I fear blogging about my job because what I say might come back around, but I would never know that the blog is what bit me. There’s a lot more to it than just convincing my manager (and his manager) that blogging would be good for the company’s relationship with its employees and customers; unfortunately, my company is in an industry which itself shuns change and fears that the public will discover their dirty secrets of inefficiency-at-the-public’s-expense. It’s a mess. We’re trying to fix it but you become like what/who you associate with and entropy is not on our side.
Corporate Fear.
Fear of being different. Fear of telling your boss your ideas. Fear of speaking up in meetings. Fear of going up to someone you don’t know and introducing yourself. Fear of doing something that might destroy your career.
Fear of weblogging.
It’s time we get over our fears.
I meet a lot of people around the industry. Almost everytime I meet someone, I ask them “do you have a weblog?” That’s my way of saying “I like you and want to hear more of your ideas.” Even deeper: I want a permanent relationship with you (and not of the sexual kind, either).
I’ve asked this question of people at Apple. Google. IBM. eBay. Real Networks. Cisco. Intel. HP. Amazon.
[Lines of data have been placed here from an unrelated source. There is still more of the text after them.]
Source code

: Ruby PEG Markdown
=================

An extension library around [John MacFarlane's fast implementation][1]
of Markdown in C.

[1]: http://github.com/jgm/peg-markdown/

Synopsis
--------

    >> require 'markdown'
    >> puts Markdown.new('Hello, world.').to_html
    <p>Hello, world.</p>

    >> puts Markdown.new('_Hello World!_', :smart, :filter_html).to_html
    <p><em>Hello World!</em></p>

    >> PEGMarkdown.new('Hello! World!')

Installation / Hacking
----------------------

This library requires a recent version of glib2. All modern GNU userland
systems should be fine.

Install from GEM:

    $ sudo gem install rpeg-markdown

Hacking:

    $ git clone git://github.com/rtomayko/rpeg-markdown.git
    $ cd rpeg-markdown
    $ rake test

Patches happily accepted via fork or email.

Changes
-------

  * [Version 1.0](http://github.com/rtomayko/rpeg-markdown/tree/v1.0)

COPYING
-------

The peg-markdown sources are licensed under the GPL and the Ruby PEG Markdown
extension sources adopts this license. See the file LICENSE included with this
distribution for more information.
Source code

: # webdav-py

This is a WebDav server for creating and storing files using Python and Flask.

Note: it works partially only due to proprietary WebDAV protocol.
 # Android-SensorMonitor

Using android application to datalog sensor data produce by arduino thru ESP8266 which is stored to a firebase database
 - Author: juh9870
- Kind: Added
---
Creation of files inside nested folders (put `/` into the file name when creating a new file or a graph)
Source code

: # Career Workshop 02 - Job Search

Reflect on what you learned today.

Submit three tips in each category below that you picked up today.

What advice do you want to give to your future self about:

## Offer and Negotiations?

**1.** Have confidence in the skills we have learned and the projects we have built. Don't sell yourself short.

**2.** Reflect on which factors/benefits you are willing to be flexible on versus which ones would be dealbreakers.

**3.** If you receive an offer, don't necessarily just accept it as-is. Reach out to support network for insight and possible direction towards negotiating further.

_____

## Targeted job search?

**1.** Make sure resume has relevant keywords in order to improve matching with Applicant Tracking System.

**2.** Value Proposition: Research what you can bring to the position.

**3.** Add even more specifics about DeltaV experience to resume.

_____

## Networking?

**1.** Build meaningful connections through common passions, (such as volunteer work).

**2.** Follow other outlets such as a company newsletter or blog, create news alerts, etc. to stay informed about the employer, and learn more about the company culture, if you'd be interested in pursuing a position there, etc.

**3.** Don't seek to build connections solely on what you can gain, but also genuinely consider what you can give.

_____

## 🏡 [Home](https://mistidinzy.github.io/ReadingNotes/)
And, yes, here at Microsoft.
Too often the answer is “I couldn’t do that.”
“Why not?” I ask.
“Because I might get fired,” is often the answer. I hate that answer. It’s an example of corporate fear. An artifact of a management system that doesn’t empower its employees to act on behalf of customers.
I find this fear disturbing. Imagine being a flight attendant with this kind of fear. “Sorry, I can’t talk to the passengers in this plane today cause I might get fired.”
I’m not the only one who sees it, either. John McCain, in the September 2004 Fast Company, went looking for courage.
Lately, more and more people, both inside and outside of Microsoft, have been asking me for ways to convince their boss to “get” weblogging. Translation: they are trying to
…excerpt from: radio.weblogs.com…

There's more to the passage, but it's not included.